[[ DATASET CONTENT open ]]
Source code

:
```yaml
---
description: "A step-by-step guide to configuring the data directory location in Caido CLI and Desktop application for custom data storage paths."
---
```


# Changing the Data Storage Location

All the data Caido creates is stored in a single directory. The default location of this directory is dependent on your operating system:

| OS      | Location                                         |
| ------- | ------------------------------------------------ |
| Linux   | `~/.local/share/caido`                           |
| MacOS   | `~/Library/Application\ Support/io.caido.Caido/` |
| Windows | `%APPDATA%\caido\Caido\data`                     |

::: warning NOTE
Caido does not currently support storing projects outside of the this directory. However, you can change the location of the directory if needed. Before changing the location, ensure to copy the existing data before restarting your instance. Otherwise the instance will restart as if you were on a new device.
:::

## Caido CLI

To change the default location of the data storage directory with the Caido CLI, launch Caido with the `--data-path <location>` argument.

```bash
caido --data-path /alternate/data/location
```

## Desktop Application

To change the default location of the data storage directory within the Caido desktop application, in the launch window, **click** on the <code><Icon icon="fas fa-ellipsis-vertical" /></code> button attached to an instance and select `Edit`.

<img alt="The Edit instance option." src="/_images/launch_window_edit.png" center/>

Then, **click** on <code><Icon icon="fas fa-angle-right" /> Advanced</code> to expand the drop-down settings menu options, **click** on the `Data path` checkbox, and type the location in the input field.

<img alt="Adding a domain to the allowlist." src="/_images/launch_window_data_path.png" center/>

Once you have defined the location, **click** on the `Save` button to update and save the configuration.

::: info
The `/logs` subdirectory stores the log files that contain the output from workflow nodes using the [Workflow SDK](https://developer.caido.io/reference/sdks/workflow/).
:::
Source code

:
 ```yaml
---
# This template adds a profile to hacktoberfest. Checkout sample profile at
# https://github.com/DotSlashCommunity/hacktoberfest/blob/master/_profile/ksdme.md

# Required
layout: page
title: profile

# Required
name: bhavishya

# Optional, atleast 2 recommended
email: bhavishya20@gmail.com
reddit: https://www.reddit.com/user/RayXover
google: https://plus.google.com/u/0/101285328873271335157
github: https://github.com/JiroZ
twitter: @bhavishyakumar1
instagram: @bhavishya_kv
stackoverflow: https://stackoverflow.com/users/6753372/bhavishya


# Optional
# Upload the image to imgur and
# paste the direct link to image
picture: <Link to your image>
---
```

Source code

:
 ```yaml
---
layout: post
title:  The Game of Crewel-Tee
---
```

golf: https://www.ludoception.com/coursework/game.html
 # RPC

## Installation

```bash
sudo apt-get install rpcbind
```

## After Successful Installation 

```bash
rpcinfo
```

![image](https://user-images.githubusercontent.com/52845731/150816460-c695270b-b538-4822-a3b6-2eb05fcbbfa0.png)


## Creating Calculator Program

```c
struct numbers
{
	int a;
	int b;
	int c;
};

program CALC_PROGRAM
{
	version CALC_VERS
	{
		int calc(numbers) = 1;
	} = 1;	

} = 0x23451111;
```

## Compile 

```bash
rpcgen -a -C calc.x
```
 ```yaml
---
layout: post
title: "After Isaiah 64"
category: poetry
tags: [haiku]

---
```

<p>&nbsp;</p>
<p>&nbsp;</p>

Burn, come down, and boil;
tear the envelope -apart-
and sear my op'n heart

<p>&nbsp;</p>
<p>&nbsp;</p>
[[ DATASET CONTENT closed ]]
WHAT THE TASK ASKS –
Give again, word for word, the records from their first line to the one with "All the data", and leave out all else.

EXERCISE OUTPUT –
Source code

:
```yaml
---
description: "A step-by-step guide to configuring the data directory location in Caido CLI and Desktop application for custom data storage paths."
---
```


# Changing the Data Storage Location

All the data Caido creates is stored in a single directory. The default location of this directory is dependent on your operating system:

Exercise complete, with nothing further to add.